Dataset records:

-=-=-=-=-

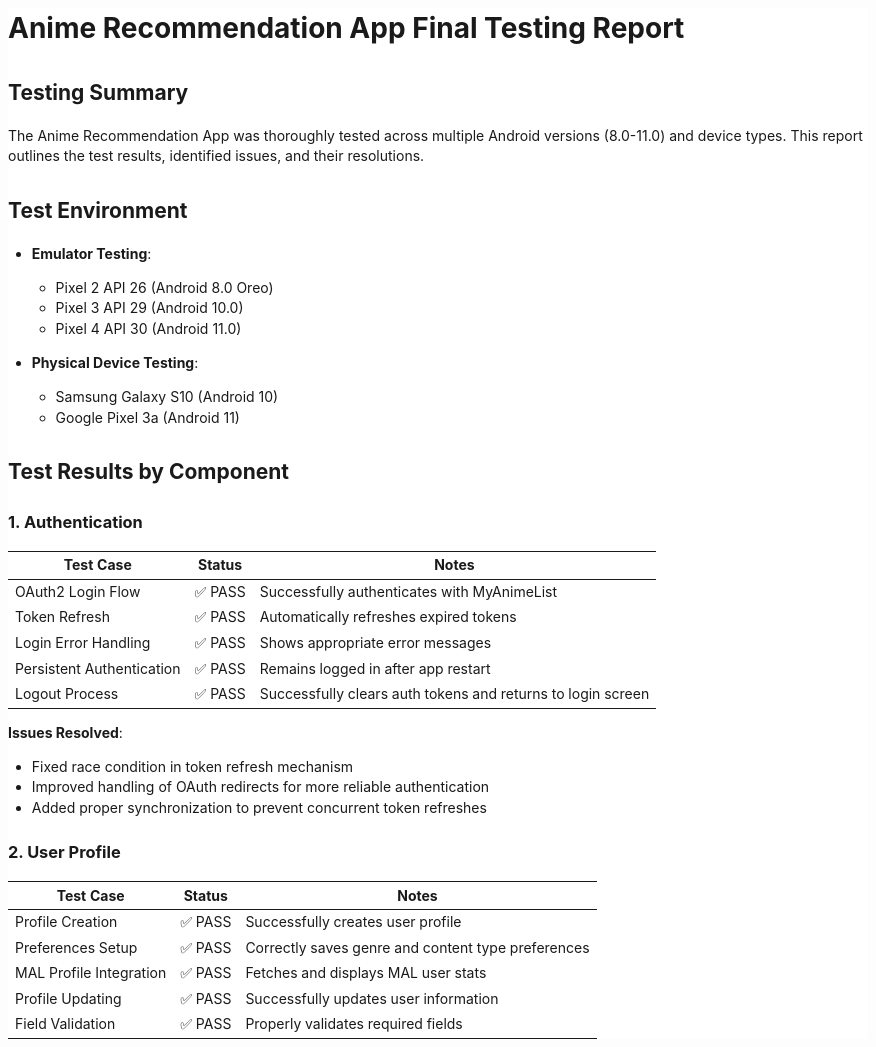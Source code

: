 # Anime Recommendation App Final Testing Report

## Testing Summary

The Anime Recommendation App was thoroughly tested across multiple Android versions (8.0-11.0) and device types. This report outlines the test results, identified issues, and their resolutions.

## Test Environment

- **Emulator Testing**:
  - Pixel 2 API 26 (Android 8.0 Oreo)
  - Pixel 3 API 29 (Android 10.0)
  - Pixel 4 API 30 (Android 11.0)

- **Physical Device Testing**:
  - Samsung Galaxy S10 (Android 10)
  - Google Pixel 3a (Android 11)

## Test Results by Component

### 1. Authentication

| Test Case | Status | Notes |
|-----------|--------|-------|
| OAuth2 Login Flow | ✅ PASS | Successfully authenticates with MyAnimeList |
| Token Refresh | ✅ PASS | Automatically refreshes expired tokens |
| Login Error Handling | ✅ PASS | Shows appropriate error messages |
| Persistent Authentication | ✅ PASS | Remains logged in after app restart |
| Logout Process | ✅ PASS | Successfully clears auth tokens and returns to login screen |

**Issues Resolved**:
- Fixed race condition in token refresh mechanism
- Improved handling of OAuth redirects for more reliable authentication
- Added proper synchronization to prevent concurrent token refreshes

### 2. User Profile

| Test Case | Status | Notes |
|-----------|--------|-------|
| Profile Creation | ✅ PASS | Successfully creates user profile |
| Preferences Setup | ✅ PASS | Correctly saves genre and content type preferences |
| MAL Profile Integration | ✅ PASS | Fetches and displays MAL user stats |
| Profile Updating | ✅ PASS | Successfully updates user information |
| Field Validation | ✅ PASS | Properly validates required fields |
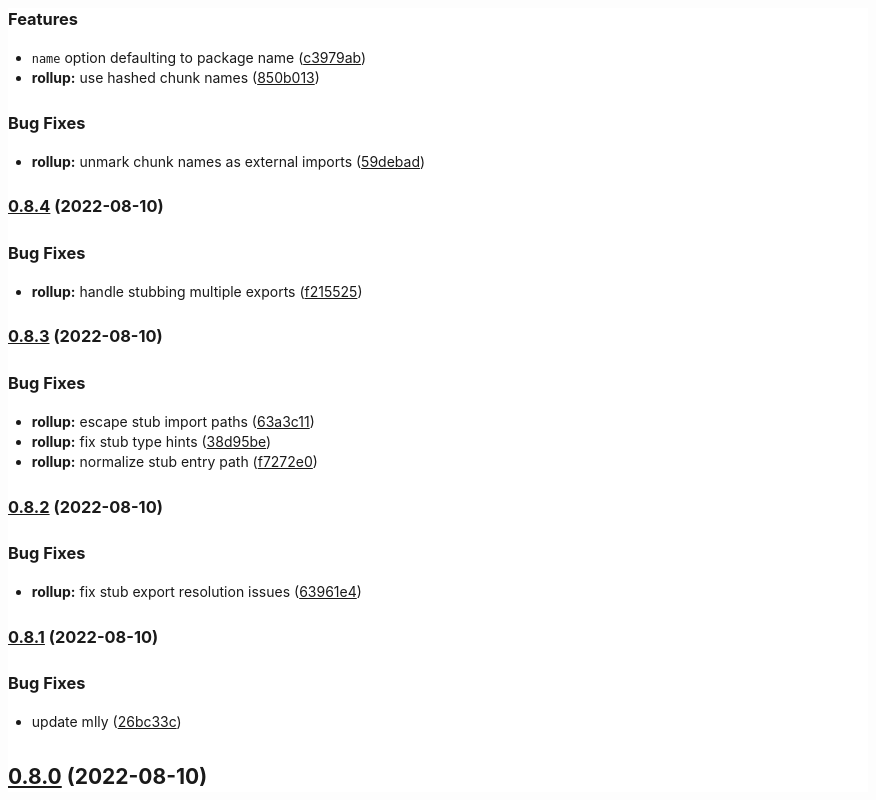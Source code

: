 ### Features

- `name` option defaulting to package name ([c3979ab](https://github.com/unjs/unbuild/commit/c3979abde77cd7393d4c4e7fa231a3496923e4aa))
- **rollup:** use hashed chunk names ([850b013](https://github.com/unjs/unbuild/commit/850b013da4da6463be84b552889a507f9d6e1085))

### Bug Fixes

- **rollup:** unmark chunk names as external imports ([59debad](https://github.com/unjs/unbuild/commit/59debad1cfb5a6fcb31f032b11d82ff11eafa519))

### [0.8.4](https://github.com/unjs/unbuild/compare/v0.8.3...v0.8.4) (2022-08-10)

### Bug Fixes

- **rollup:** handle stubbing multiple exports ([f215525](https://github.com/unjs/unbuild/commit/f2155253e9a2cd9d33e552006d31acc9355b72e7))

### [0.8.3](https://github.com/unjs/unbuild/compare/v0.8.2...v0.8.3) (2022-08-10)

### Bug Fixes

- **rollup:** escape stub import paths ([63a3c11](https://github.com/unjs/unbuild/commit/63a3c1163fa7bdd26cfbd9ea0cc06acf27919d3c))
- **rollup:** fix stub type hints ([38d95be](https://github.com/unjs/unbuild/commit/38d95be7c9295052553c441a746ed78385d164fd))
- **rollup:** normalize stub entry path ([f7272e0](https://github.com/unjs/unbuild/commit/f7272e09f866bf02372597a151c1b2f686f2cd5b))

### [0.8.2](https://github.com/unjs/unbuild/compare/v0.8.1...v0.8.2) (2022-08-10)

### Bug Fixes

- **rollup:** fix stub export resolution issues ([63961e4](https://github.com/unjs/unbuild/commit/63961e4009264d73763bea402728509e82bf0c13))

### [0.8.1](https://github.com/unjs/unbuild/compare/v0.8.0...v0.8.1) (2022-08-10)

### Bug Fixes

- update mlly ([26bc33c](https://github.com/unjs/unbuild/commit/26bc33c8bbcff5a3e12a197deeb70acdf7c379ec))

## [0.8.0](https://github.com/unjs/unbuild/compare/v0.7.6...v0.8.0) (2022-08-10)
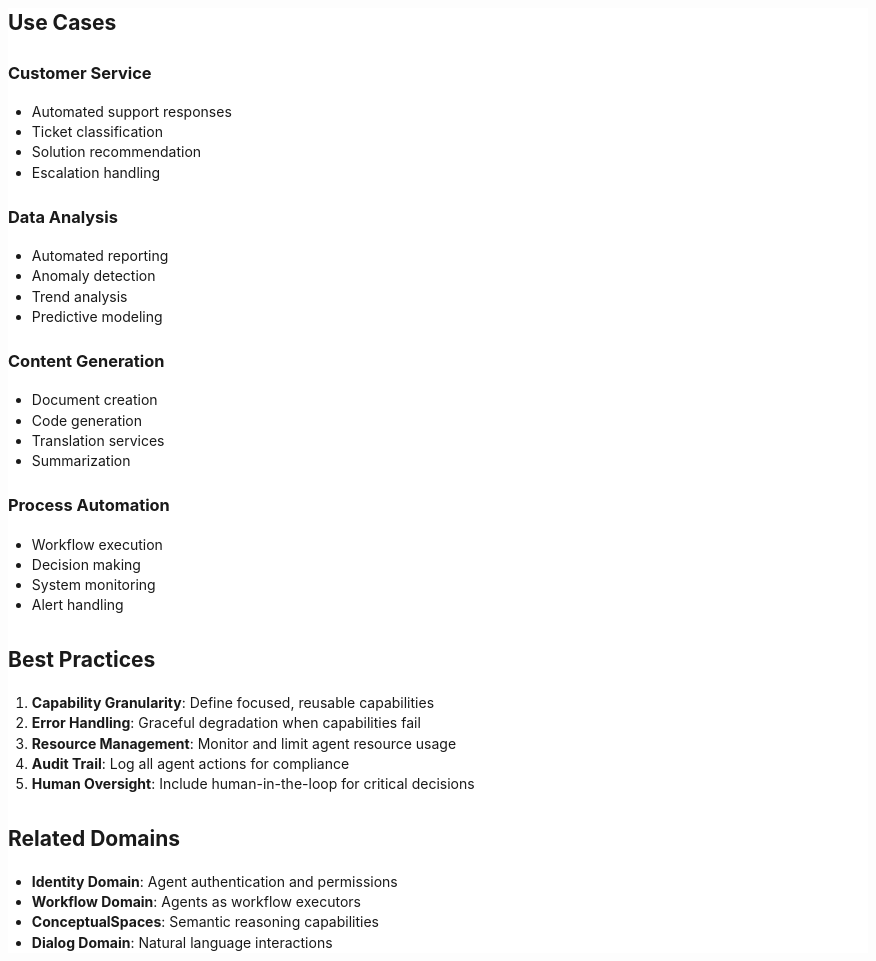 ## Use Cases

### Customer Service
- Automated support responses
- Ticket classification
- Solution recommendation
- Escalation handling

### Data Analysis
- Automated reporting
- Anomaly detection
- Trend analysis
- Predictive modeling

### Content Generation
- Document creation
- Code generation
- Translation services
- Summarization

### Process Automation
- Workflow execution
- Decision making
- System monitoring
- Alert handling

## Best Practices

1. **Capability Granularity**: Define focused, reusable capabilities
2. **Error Handling**: Graceful degradation when capabilities fail
3. **Resource Management**: Monitor and limit agent resource usage
4. **Audit Trail**: Log all agent actions for compliance
5. **Human Oversight**: Include human-in-the-loop for critical decisions

## Related Domains

- **Identity Domain**: Agent authentication and permissions
- **Workflow Domain**: Agents as workflow executors
- **ConceptualSpaces**: Semantic reasoning capabilities
- **Dialog Domain**: Natural language interactions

-=-=-=-=-

ASSIGNED TASK. Each line that contains the string "PASS" should be copied from the data above.

EXERCISE RESULT.
| OAuth2 Login Flow | ✅ PASS | Successfully authenticates with MyAnimeList |
| Token Refresh | ✅ PASS | Automatically refreshes expired tokens |
| Login Error Handling | ✅ PASS | Shows appropriate error messages |
| Persistent Authentication | ✅ PASS | Remains logged in after app restart |
| Logout Process | ✅ PASS | Successfully clears auth tokens and returns to login screen |
| Profile Creation | ✅ PASS | Successfully creates user profile |
| Preferences Setup | ✅ PASS | Correctly saves genre and content type preferences |
| MAL Profile Integration | ✅ PASS | Fetches and displays MAL user stats |
| Profile Updating | ✅ PASS | Successfully updates user information |
| Field Validation | ✅ PASS | Properly validates required fields |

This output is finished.